-- RECORD SET follows --

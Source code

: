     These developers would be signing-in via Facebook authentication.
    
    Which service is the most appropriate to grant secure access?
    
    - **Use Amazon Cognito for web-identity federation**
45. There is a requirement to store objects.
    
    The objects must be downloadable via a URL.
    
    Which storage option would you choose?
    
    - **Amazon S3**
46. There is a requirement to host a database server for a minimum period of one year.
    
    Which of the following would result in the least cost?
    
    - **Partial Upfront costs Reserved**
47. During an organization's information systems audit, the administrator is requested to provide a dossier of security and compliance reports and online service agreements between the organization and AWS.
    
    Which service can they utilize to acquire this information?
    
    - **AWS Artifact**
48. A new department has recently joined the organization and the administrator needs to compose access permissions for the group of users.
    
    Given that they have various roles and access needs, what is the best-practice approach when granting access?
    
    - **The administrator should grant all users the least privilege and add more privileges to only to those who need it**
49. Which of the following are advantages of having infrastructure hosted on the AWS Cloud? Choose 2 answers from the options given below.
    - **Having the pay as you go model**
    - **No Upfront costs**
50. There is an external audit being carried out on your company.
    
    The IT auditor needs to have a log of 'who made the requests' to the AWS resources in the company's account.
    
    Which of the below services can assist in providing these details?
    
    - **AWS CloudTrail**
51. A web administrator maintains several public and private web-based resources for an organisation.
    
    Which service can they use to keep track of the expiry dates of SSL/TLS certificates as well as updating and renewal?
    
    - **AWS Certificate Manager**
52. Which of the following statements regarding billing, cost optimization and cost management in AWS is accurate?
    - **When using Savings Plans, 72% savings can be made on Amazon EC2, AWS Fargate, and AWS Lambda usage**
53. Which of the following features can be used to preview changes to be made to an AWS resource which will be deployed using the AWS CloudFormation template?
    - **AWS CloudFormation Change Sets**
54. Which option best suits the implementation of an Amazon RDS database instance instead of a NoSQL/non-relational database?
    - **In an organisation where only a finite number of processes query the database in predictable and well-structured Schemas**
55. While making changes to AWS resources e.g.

-- RECORD SET concluded --

→ **TASK DETAILS**
Beginning with the line containing "45. There is a requirement to store objects." in the material above, copy every line exactly until you have copied the line containing "- **AWS Artifact**".

→ **WRITTEN RESPONSE**
45. There is a requirement to store objects.
    
    The objects must be downloadable via a URL.
    
    Which storage option would you choose?
    
    - **Amazon S3**
46. There is a requirement to host a database server for a minimum period of one year.
    
    Which of the following would result in the least cost?
    
    - **Partial Upfront costs Reserved**
47. During an organization's information systems audit, the administrator is requested to provide a dossier of security and compliance reports and online service agreements between the organization and AWS.
    
    Which service can they utilize to acquire this information?
    
    - **AWS Artifact**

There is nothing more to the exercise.